Of course you can write a different map function also. But the structure of the documents (one definig element document and an entry document for each entry) cannot be changed.
EDIT: Do not miss JasonSmith's comment to his answer, where he describes how to do this shorter.
Thank you! This is a great example to show off CouchDB 0.11's new
features!
You must use the fetch-related-data feature to reference documents
in the view. Optionally, for more convenient JSON, use a _list function to
clean up the results. See Couchio's writeup on "JOIN"s for details.
Here is the plan:
Firstly, you have a uniqueness contstraint on your el documents. If two of
them have id=2, that's a problem. It is necessary to use
the _id field instead if id. CouchDB will guarantee uniqueness, but also,
the rest of this plan requires _id in order to fetch documents by ID.

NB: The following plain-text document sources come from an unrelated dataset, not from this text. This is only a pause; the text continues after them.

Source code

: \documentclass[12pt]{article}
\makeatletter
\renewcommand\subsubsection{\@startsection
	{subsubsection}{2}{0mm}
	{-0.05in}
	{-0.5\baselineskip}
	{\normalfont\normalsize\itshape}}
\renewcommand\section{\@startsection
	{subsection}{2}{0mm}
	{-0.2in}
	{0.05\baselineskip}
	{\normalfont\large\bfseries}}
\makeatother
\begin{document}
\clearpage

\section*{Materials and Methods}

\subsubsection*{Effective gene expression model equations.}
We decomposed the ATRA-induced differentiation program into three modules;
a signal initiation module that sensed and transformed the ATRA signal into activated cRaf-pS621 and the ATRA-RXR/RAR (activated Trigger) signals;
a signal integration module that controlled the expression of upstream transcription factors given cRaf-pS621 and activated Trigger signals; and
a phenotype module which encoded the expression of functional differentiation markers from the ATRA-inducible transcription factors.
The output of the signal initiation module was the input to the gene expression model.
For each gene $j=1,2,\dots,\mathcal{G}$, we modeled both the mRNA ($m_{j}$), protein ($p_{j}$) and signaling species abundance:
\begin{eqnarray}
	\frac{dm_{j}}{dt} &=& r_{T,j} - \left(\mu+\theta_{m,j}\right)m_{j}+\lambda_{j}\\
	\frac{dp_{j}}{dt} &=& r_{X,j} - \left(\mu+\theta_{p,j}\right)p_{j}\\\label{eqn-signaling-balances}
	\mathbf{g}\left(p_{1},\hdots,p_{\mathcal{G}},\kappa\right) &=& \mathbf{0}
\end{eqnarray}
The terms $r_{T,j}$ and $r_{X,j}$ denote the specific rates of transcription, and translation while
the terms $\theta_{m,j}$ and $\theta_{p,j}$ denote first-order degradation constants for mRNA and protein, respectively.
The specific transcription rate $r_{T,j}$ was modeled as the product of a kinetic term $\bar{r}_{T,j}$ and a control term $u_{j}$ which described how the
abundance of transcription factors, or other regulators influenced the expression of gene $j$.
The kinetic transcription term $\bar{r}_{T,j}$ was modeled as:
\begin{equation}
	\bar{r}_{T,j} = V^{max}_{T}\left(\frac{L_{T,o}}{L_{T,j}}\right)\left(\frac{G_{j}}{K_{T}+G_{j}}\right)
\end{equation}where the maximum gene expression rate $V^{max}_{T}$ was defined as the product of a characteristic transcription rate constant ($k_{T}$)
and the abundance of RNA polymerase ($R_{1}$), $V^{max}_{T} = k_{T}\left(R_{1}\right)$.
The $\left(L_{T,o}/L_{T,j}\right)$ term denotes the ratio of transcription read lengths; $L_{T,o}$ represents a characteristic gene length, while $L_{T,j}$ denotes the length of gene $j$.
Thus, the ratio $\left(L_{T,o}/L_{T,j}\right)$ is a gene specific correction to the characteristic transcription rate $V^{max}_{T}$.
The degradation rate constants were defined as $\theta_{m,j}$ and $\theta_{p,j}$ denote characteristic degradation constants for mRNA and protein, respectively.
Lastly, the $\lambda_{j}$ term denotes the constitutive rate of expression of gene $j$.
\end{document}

{ "type" : "el", "_id" : "1", "content" : "first" }
{ "type" : "el", "_id" : "2", "content" : "second" }
{ "type" : "el", "_id" : "3", "content" : "third" }
If changing the documents to use _id is absolutely impossible, you can
create a simple view to emit(doc.id, doc) and then re-insert that into a
temporary database. This converts id to _id but adds some complexity.
The view emits {"_id": content_id} data keyed on
[list_id, sort_number], to "clump" the lists with their content.
function(doc) {
if(doc.type == 'list') {
for (var i in doc.elements) {
// Link to the el document's id.
var id = doc.elements[i];
emit([doc.id, i], {'_id': id});
}
}
}
Now there is a simple list of el documents, in the correct order. You can
use startkey and endkey if you want to see only a particular list.
curl localhost:5984/x/_design/myapp/_view/els
{"total_rows":2,"offset":0,"rows":[
{"id":"036f3614aeee05344cdfb66fa1002db6","key":["abc123","0"],"value":{"_id":"2"}},
{"id":"036f3614aeee05344cdfb66fa1002db6","key":["abc123","1"],"value":{"_id":"1"}}
]}
To get the el content, query with include_docs=true. Through the magic of
_id, the el documents will load.
curl localhost:5984/x/_design/myapp/_view/els?include_docs=true
{"total_rows":2,"offset":0,"rows":[
{"id":"036f3614aeee05344cdfb66fa1002db6","key":["abc123","0"],"value":{"_id":"2"},"doc":{"_id":"2","_rev":"1-4530dc6946d78f1e97f56568de5a85d9","type":"el","content":"second"}},
{"id":"036f3614aeee05344cdfb66fa1002db6","key":["abc123","1"],"value":{"_id":"1"},"doc":{"_id":"1","_rev":"1-852badd683f22ad4705ed9fcdea5b814","type":"el","content":"first"}}
]}
Notice, this is already all the information you need. If your client is
flexible, you can parse the information out of this JSON. The next optional
step simply reformats it to match what you need.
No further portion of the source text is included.